本明細書で引用した全ての刊行物、特許及び特許出願はそのまま引用により本明細書に組み入れられるものとする。

Claims (8)

  1. 還元型補酵素Q10 FormI型結晶と還元型補酵素Q10 FormII型結晶の混合物を、結晶総量100重量部に対し0.1~50重量部の溶媒存在下、32℃以上に加温し、還元型補酵素Q10 FormII型結晶の比率を増加させることを含
    前記溶媒が、エタノール、1-プロパノール、2-プロパノール、アセトニトリル、酢酸エチル、ヘキサン、またはヘプタンであり、
    前記還元型補酵素Q10 FormI型結晶が、粉末エックス線(Cu-Kα)回折において、回折角(2θ±0.2°)3.1°、18.7°、19.0°、20.2°、23.0°に特徴的なピークを示し、
    前記還元型補酵素Q10 FormII型結晶が、粉末エックス線(Cu-Kα)回折において、回折角(2θ±0.2°)11.5°、18.2°、19.3°、22.3°、23.0°及び33.3°に特徴的なピークを示す、還元型補酵素Q10結晶の製造方法。
  2. 加温時間が1時間以上14時間未満である、請求項1に記載の製造方法。
  3. 加温開始時の混合物中の還元型補酵素Q10 FormII型結晶の量が、混合物中の還元型補酵素Q10 FormI型結晶100重量部に対して1.5重量部以上100重量部以下である、請求項1又は2に記載の製造方法。

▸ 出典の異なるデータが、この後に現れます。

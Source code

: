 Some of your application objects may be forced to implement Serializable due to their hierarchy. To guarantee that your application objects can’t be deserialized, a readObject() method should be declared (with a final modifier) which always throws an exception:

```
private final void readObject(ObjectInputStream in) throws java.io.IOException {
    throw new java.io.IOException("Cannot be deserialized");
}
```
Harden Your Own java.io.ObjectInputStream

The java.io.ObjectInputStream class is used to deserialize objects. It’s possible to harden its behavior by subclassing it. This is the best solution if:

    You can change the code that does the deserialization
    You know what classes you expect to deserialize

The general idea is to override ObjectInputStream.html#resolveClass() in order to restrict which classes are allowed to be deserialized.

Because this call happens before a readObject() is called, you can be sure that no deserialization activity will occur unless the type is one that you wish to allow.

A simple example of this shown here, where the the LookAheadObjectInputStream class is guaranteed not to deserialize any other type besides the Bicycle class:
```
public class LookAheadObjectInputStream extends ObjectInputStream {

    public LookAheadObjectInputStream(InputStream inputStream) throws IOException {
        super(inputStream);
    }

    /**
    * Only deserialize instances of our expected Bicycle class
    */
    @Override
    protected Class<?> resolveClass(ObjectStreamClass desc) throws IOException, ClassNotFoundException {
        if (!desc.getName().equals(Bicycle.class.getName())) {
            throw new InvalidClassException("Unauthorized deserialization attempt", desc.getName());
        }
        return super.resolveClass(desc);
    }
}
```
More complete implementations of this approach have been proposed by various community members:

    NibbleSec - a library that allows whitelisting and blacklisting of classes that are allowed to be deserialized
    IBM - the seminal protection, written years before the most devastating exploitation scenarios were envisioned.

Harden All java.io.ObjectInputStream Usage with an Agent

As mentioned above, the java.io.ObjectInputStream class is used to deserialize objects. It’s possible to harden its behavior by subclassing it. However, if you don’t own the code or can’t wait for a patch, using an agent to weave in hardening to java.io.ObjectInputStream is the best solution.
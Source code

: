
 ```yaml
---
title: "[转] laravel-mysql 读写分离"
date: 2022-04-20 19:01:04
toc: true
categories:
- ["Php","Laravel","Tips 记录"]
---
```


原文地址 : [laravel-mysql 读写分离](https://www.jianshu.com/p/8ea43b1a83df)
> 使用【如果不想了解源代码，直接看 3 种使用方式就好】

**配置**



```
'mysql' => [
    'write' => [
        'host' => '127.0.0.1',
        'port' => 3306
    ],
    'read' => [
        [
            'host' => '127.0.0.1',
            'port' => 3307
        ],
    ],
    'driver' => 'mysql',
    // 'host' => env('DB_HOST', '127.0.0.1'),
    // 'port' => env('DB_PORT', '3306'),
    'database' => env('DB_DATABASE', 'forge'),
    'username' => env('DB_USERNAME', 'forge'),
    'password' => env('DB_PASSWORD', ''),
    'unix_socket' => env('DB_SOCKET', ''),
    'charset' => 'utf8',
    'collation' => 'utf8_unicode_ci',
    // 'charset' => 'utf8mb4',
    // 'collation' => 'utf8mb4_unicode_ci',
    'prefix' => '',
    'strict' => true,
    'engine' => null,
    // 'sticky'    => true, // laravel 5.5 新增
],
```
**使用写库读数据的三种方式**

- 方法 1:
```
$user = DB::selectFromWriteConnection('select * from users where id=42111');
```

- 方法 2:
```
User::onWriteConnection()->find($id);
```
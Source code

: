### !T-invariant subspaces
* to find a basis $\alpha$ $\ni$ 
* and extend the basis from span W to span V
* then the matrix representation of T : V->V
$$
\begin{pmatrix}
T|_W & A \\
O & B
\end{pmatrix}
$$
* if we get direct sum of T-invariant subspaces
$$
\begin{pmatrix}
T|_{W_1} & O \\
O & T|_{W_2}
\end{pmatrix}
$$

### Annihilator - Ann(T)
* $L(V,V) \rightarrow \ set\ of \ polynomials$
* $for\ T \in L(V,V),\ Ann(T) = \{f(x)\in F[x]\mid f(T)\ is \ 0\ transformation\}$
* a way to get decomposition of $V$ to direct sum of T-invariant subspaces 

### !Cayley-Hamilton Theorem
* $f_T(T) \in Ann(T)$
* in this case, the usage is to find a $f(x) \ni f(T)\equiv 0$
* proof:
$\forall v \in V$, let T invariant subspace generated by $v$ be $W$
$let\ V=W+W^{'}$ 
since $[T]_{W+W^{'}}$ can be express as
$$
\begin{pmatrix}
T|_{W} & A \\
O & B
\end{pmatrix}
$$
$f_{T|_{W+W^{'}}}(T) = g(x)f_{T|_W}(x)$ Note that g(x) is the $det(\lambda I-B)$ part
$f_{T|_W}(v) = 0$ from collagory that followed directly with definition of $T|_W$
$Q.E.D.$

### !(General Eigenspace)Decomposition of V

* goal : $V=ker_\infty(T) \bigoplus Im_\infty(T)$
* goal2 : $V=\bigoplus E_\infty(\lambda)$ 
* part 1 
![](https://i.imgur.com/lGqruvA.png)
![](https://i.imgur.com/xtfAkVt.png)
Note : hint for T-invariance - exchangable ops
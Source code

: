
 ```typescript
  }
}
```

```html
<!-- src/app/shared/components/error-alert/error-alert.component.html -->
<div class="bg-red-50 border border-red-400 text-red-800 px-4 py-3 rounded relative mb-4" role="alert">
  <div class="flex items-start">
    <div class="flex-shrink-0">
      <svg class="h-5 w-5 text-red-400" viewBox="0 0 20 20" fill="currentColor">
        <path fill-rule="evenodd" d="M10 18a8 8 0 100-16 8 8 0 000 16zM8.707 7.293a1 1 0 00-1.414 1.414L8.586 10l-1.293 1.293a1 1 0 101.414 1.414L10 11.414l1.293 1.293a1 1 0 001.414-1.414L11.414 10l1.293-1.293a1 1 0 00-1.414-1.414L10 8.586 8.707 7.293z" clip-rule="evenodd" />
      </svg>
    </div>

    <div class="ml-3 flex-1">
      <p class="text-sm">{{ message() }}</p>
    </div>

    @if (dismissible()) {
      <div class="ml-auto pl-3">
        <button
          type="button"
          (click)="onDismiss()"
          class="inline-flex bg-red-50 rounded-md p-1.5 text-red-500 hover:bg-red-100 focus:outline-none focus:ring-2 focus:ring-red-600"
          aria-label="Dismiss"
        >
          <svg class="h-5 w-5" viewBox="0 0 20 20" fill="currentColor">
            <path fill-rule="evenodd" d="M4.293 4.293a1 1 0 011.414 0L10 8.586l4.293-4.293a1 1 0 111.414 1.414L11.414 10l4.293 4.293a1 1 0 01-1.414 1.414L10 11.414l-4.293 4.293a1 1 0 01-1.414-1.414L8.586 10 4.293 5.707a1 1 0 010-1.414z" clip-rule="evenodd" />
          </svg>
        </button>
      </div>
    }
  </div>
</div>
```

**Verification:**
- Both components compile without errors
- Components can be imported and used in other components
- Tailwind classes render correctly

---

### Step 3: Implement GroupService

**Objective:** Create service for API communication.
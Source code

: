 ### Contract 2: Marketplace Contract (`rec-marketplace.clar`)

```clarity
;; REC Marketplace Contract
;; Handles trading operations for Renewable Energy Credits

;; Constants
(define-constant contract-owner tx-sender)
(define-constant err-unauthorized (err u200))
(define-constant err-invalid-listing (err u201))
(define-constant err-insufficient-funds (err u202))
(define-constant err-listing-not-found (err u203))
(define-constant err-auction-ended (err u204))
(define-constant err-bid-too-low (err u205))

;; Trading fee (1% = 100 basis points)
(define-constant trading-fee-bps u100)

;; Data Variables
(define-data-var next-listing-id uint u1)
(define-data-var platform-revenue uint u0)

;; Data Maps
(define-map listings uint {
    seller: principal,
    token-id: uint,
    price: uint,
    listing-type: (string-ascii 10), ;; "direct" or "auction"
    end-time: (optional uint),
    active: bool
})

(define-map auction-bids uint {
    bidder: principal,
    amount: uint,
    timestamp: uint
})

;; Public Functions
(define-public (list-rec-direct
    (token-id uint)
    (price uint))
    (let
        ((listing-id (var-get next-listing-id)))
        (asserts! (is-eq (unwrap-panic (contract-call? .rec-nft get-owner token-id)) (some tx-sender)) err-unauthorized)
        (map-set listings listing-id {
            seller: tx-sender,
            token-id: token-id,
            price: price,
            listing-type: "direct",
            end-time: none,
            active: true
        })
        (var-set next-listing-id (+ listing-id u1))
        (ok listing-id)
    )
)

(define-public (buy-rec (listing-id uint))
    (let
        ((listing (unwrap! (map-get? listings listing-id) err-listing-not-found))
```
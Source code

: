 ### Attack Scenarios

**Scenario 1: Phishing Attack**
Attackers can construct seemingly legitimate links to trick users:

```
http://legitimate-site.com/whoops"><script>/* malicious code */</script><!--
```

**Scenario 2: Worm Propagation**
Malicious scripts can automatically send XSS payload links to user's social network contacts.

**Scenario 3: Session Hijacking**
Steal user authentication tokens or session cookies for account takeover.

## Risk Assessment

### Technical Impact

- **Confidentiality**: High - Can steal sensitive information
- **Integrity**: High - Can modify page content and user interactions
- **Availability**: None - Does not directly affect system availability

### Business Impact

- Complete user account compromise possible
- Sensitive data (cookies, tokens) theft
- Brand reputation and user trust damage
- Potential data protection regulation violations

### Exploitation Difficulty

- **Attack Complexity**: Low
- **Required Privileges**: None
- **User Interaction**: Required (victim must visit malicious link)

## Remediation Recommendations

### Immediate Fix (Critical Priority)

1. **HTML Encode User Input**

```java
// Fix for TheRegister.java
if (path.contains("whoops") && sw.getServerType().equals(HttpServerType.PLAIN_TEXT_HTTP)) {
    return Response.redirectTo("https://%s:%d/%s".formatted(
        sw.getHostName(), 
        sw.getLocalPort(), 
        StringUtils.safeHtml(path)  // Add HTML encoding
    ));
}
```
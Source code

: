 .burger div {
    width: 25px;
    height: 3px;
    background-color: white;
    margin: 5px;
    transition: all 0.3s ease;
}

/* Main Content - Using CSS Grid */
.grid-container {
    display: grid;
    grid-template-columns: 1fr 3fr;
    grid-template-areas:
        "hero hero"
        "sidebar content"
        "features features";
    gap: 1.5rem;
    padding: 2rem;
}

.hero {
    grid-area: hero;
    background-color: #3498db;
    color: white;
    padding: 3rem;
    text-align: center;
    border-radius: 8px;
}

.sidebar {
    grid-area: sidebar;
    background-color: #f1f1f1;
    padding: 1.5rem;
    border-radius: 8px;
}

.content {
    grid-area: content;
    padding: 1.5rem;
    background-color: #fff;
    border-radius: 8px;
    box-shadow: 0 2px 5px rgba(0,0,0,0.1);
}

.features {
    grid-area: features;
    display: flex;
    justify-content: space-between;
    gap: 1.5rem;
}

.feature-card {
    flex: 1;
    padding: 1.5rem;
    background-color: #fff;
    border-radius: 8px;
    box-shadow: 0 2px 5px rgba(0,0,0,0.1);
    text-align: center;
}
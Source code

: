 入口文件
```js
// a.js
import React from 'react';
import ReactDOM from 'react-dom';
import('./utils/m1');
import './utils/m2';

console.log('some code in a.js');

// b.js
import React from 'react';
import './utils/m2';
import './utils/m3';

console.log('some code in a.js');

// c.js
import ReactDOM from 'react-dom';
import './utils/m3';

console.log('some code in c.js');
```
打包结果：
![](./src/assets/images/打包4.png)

  4. 溶媒存在下に加温した後に、さらに45℃以上で乾燥処理を行って溶媒を除去することを含む、請求項1~3いずれか1項に記載の製造方法。
  5. 乾燥処理開始時の混合物中の還元型補酵素Q10 FormII型結晶の割合が、50%以上である、請求項4に記載の製造方法。
  6. 静置状態で加温を行う、請求項1~5いずれか1項に記載の製造方法。
  7. 脱酸素雰囲気下で実施する請求項1~いずれか1項に記載の製造方法。
  8. 前記溶媒存在下が、結晶総量100重量部に対し1~50重量部の溶媒存在下である、請求項1~7いずれか1項に記載の製造方法。